One aspect of the lifestyle is the 80/20 balance. You will never be fully able to cut the grains out of your diet, and unless you face celiac or another kind of disease, you should not bust your head open over it. 80 means that 80% of the time you are on track, eating the primal way. 20% of the time, you don’t eat like it.
Now, you are supposed to aim for 100%, but 80% is a great space to be in.
How has this affected my cooking and restaurant? In leaps and bounds. I am now even more cautious as to what I put in my mouth. (Consequently into my belly!) I don’t need 2 large bowls of pasta and garlic bread for dinner anymore! I now eat more fruits, vegetables, and fats than before. I select things that are local as much as possible, (again, 80/20 principle)
I was recently asked to come up with a “healthy” menu for the Room Service menu of our hotel. Here is what I came up with, modelling from my new eating philosophy:
The Sante Menu – The Healthy Touch
Breakfast Items
Scrambled egg whites with steamed broccoli, seasonal local berries
Poached eggs on oven roasted tomatoes, sliced avocado, roasted asparagus spears
Gluten-free almond “power bar”
Protein smoothie with organic yogurt, a touch of local honey, seasonal fruit and berries
Lunch Items
Salad of organic spring greens with chopped seasonal vegetables, seasonal berries, crushed walnuts with your choice of dressings:
- Raspberry poppy seed dressing
- Creamy balsamic dressing
- Cranberry maple dressing
- Extra-virgin olive oil and red wine vinegar
Make your salad a lunchtime entree:
- Add a broiled salmon to the salad
- Add a grilled chicken breast
- Add hard boiled eggs
Salmon tartar with lime, ginger, chilies, coriander, watercress and cherry tomato salad
Grilled pink peppercorn chicken served over ginger and garlic sautéed seasonal vegetables
Dinner Items
Peppercorn crusted tenderloin of Angus beef served with grilled peppers, roasted broccoli crowns, cipolini onions, red wine reduction
Moroccan style chicken tagine over cauliflower “rice”
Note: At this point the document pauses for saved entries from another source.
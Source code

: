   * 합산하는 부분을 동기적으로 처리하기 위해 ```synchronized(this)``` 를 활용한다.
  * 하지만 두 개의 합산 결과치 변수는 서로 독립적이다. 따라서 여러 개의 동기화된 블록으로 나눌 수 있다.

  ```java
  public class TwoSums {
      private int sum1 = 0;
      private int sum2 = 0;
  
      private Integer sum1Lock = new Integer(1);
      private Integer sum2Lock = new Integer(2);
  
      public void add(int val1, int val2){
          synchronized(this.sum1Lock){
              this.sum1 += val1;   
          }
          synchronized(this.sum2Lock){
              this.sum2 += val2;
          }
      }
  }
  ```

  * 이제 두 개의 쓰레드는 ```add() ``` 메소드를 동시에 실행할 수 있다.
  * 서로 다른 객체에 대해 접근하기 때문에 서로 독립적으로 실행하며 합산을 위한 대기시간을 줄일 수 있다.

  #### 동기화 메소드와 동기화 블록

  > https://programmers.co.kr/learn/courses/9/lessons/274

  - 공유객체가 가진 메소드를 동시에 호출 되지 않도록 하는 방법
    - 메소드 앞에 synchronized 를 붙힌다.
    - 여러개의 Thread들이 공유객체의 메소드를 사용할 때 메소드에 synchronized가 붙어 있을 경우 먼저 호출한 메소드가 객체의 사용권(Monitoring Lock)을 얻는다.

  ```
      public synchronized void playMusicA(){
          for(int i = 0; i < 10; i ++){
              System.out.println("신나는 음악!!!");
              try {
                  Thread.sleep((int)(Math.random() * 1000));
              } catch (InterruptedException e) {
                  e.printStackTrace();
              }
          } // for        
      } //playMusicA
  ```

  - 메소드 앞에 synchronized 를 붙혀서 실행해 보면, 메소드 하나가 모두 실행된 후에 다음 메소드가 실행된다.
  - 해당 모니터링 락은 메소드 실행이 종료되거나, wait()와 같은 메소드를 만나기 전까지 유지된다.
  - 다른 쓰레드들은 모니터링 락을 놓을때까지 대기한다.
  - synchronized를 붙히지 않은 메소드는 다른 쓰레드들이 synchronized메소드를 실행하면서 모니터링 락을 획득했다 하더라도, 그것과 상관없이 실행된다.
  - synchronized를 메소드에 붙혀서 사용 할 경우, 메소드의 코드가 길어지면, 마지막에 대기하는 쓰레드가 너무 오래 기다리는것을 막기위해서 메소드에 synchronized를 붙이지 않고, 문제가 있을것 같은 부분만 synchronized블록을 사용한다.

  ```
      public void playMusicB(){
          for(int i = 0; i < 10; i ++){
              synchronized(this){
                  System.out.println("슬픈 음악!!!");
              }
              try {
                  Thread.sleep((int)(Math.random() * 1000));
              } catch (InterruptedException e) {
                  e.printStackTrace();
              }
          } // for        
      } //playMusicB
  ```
{ 2 comments… read them below or add one }
I haven’t cut the grains out of my son’s diet – he still gets bread, rice and pasta in reasonable amounts (the kid has the metabolism of a rabid squirrel and, at 15, is growing so fast you can practically hear it) – but my husband and I have pretty much eliminated them in ours. I don’t miss them at all, but I never was much of a bread or pasta eater (although, admittedly, it took awhile to get used to not having rice), and I feel SO much better these days!
I love your menu, but am wondering why you have scrambled egg whites as an option instead of just simply scrambled eggs?
@Jan – Well, the answer to the question about egg whites comes from perception. We know that whole eggs are not the problem, but people still insist on ordering the insipid whites. Part of my job is to supply the demand, so I do not argue.